King Taufa'ahau was the uncle of the dead prince
Two members of Tonga's royal family have been killed in a car crash during a visit to the United States.
Prince Tu'ipelehake, Princess Kaimana and their driver died when a teenager crashed her car into their vehicle.
The two royals were visiting members of the Tongan community in the San Francisco Bay Area to discuss political reforms in the Pacific archipelago.
Prince Tu'ipelehake, a nephew of King Taufa'ahau Tupou IV, was the leading reformist in the Tongan royal family.

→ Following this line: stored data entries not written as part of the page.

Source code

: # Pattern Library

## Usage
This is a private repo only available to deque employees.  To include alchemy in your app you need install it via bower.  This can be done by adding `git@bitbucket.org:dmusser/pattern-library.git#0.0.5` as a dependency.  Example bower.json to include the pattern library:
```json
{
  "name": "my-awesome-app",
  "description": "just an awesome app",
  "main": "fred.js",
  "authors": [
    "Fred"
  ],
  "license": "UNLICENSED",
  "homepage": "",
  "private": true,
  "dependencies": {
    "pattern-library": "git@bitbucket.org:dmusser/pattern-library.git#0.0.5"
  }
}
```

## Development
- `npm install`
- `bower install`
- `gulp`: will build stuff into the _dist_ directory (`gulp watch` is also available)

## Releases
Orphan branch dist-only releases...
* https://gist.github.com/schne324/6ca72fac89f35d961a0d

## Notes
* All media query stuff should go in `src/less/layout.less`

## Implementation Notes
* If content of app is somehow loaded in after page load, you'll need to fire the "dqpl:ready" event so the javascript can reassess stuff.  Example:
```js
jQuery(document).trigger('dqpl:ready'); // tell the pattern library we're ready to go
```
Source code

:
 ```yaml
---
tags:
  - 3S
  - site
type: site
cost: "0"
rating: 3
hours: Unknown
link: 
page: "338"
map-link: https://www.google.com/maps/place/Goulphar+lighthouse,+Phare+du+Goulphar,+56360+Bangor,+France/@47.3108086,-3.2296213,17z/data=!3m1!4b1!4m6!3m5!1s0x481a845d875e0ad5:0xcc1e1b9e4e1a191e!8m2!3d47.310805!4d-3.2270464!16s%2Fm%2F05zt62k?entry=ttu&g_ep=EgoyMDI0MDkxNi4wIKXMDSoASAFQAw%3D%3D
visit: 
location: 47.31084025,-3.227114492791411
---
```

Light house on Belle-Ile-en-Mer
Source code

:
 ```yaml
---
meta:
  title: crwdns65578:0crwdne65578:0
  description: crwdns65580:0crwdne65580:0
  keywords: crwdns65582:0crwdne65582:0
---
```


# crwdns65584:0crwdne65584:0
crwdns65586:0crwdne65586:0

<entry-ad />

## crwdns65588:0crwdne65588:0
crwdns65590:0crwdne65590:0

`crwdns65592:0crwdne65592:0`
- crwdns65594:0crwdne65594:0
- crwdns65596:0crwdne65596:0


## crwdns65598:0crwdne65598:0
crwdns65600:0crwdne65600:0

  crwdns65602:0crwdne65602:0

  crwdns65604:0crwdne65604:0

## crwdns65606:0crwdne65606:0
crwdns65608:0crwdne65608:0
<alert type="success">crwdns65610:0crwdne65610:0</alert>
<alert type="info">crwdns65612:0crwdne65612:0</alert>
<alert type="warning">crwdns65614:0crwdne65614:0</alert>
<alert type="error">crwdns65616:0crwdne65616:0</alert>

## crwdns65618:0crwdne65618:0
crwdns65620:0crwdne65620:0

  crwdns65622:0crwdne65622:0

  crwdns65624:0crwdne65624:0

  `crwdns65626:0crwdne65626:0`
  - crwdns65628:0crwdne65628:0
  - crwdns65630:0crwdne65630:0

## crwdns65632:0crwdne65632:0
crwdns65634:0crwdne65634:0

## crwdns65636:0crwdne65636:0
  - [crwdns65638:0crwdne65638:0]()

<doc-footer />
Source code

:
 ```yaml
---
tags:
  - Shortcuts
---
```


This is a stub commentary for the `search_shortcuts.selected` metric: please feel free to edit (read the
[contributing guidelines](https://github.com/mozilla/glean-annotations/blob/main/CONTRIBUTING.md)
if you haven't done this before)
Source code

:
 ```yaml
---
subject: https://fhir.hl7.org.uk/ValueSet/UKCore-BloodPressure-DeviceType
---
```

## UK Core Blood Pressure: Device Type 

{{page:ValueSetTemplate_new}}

Tonga is the last monarchy in the Pacific and most of its politicians are appointed by the 88-year-old king rather than elected.

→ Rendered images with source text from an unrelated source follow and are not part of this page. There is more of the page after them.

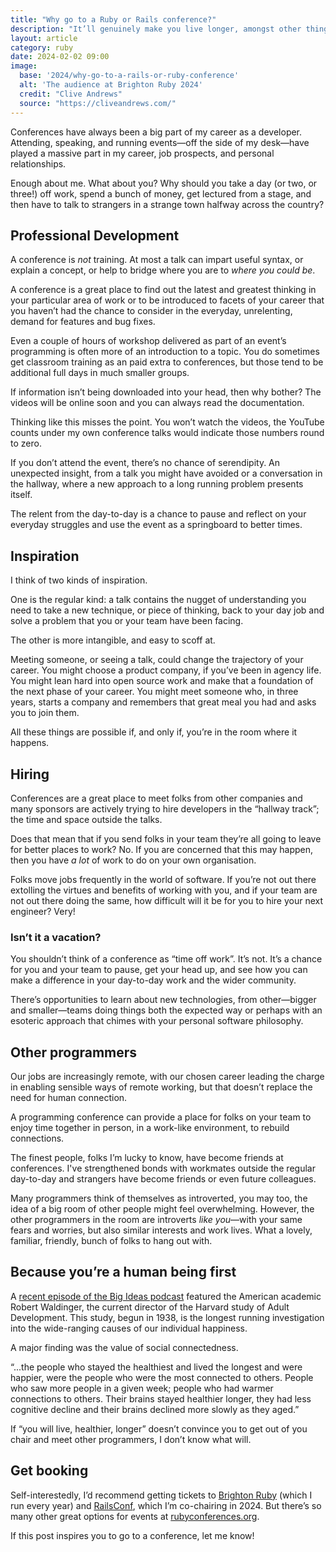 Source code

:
 ```yaml
---
title: "Why go to a Ruby or Rails conference?"
description: "It’ll genuinely make you live longer, amongst other things"
layout: article
category: ruby
date: 2024-02-02 09:00
image:
  base: '2024/why-go-to-a-rails-or-ruby-conference'
  alt: 'The audience at Brighton Ruby 2024'
  credit: "Clive Andrews"
  source: "https://cliveandrews.com/"
---
```


Conferences have always been a big part of my career as a developer. Attending, speaking, and running events—off the side of my desk—have played a massive part in my career, job prospects, and personal relationships.

Enough about me. What about you? Why should you take a day (or two, or three!) off work, spend a bunch of money, get lectured from a stage, and then have to talk to strangers in a strange town halfway across the country?

## Professional Development

A conference is _not_ training. At most a talk can impart useful syntax, or explain a concept, or help to bridge where you are to _where you could be_.

A conference is a great place to find out the latest and greatest thinking in your particular area of work or to be introduced to facets of your career that you haven’t had the chance to consider in the everyday, unrelenting, demand for features and bug fixes.

Even a couple of hours of workshop delivered as part of an event’s programming is often more of an introduction to a topic. You do sometimes get classroom training as an paid extra to conferences, but those tend to be additional full days in much smaller groups.

If information isn’t being downloaded into your head, then why bother? The videos will be online soon and you can always read the documentation.

Thinking like this misses the point. You won’t watch the videos, the YouTube counts under my own conference talks would indicate those numbers round to zero.

If you don’t attend the event, there’s no chance of serendipity. An unexpected insight, from a talk you might have avoided or a conversation in the hallway, where a new approach to a long running problem presents itself.

The relent from the day-to-day is a chance to pause and reflect on your everyday struggles and use the event as a springboard to better times.

## Inspiration

I think of two kinds of inspiration.

One is the regular kind: a talk contains the nugget of understanding you need to take a new technique, or piece of thinking, back to your day job and solve a problem that you or your team have been facing.

The other is more intangible, and easy to scoff at.

Meeting someone, or seeing a talk, could change the trajectory of your career. You might choose a product company, if you’ve been in agency life. You might lean hard into open source work and make that a foundation of the next phase of your career. You might meet someone who, in three years, starts a company and remembers that great meal you had and asks you to join them.

All these things are possible if, and only if, you’re in the room where it happens.

## Hiring

Conferences are a great place to meet folks from other companies and many sponsors are actively trying to hire developers in the “hallway track”; the time and space outside the talks.

Does that mean that if you send folks in your team they’re all going to leave for better places to work? No. If you are concerned that this may happen, then you have _a lot_ of work to do on your own organisation.

Folks move jobs frequently in the world of software. If you’re not out there extolling the virtues and benefits of working with you, and if your team are not out there doing the same, how difficult will it be for you to hire your next engineer? Very!

### Isn’t it a vacation?

You shouldn’t think of a conference as “time off work”. It’s not. It’s a chance for you and your team to pause, get your head up, and see how you can make a difference in your day-to-day work and the wider community.

There’s opportunities to learn about new technologies, from other—bigger and smaller—teams doing things both the expected way or perhaps with an esoteric approach that chimes with your personal software philosophy.

## Other programmers

Our jobs are increasingly remote, with our chosen career leading the charge in enabling sensible ways of remote working, but that doesn’t replace the need for human connection.

A programming conference can provide a place for folks on your team to enjoy time together in person, in a work-like environment, to rebuild connections.

The finest people, folks I’m lucky to know, have become friends at conferences. I've strengthened bonds with workmates outside the regular day-to-day and strangers have become friends or even future colleagues.

Many programmers think of themselves as introverted, you may too, the idea of a big room of other people might feel overwhelming. However, the other programmers in the room are introverts _like you_—with your same fears and worries, but also similar interests and work lives. What a lovely, familiar, friendly, bunch of folks to hang out with.

## Because you’re a human being first

A [recent episode of the Big Ideas podcast](https://podcasts.apple.com/gb/podcast/the-science-of-happiness/id164330831?i=1000638534835) featured the American academic Robert Waldinger, the current director of the Harvard study of Adult Development. This study, begun in 1938, is the longest running investigation into the wide-ranging causes of our individual happiness.

A major finding was the value of social connectedness.

“...the people who stayed the healthiest and lived the longest and were happier, were the people who were the most connected to others. People who saw more people in a given week; people who had warmer connections to others. Their brains stayed healthier longer, they had less cognitive decline and their brains declined more slowly as they aged.”

If “you will live, healthier, longer” doesn’t convince you to get out of you chair and meet other programmers, I don’t know what will.


## Get booking

Self-interestedly, I’d recommend getting tickets to [Brighton Ruby](https://brightonruby.com) (which I run every year) and [RailsConf](https://railsconf.com), which I’m co-chairing in 2024. But there’s so many other great options for events at [rubyconferences.org](https://rubyconferences.org).

If this post inspires you to go to a conference, let me know!



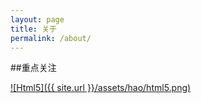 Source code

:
 ```yaml
---
layout: page
title: 关于
permalink: /about/
---
```


##重点关注

[![Html5]({{ site.url }}/assets/hao/html5.png)](http://www.html5rocks.com/)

New Zealand Foreign Minister Winston Peters described the deaths as a "tragedy" and praised Prince Tu'ipelehake's efforts at reform.
"He pursued this goal with sensitivity and perception, mixed with a strong determination to achieve progress," Mr Peters said.
The accident happened on Wednesday in Menlo Park, about 50 kilometres (30 miles) south of San Francisco.
Police said Edith Delgado, 18, was racing her car on the highway when she tried to overtake the sports utility vehicle carrying the royal couple.
Ms Delgado's car slammed into the driver's side of the SUV, causing it to swerve across several lanes before tumbling to a stop on its roof.
Prince Tu'ipelehake, 56, Princess Kaimana, 46, and their driver, Vinisia Hefa, 36, were all killed.
Ms Delgado, who was uninjured, has been detained on suspicion of manslaughter and engaging in a speed contest, police said.
Tonga is a 170-island archipelago about halfway between Australia and Tahiti.
It has a population of 108,000 and its economy is dependent on pumpkin and vanilla exports, fishing, foreign aid and remittances from Tongans living abroad.
Prince Tu'ipelehake had been scheduled to speak to Tongans in San Bruno, California on Thursday before visiting Tongan communities in other parts of the US.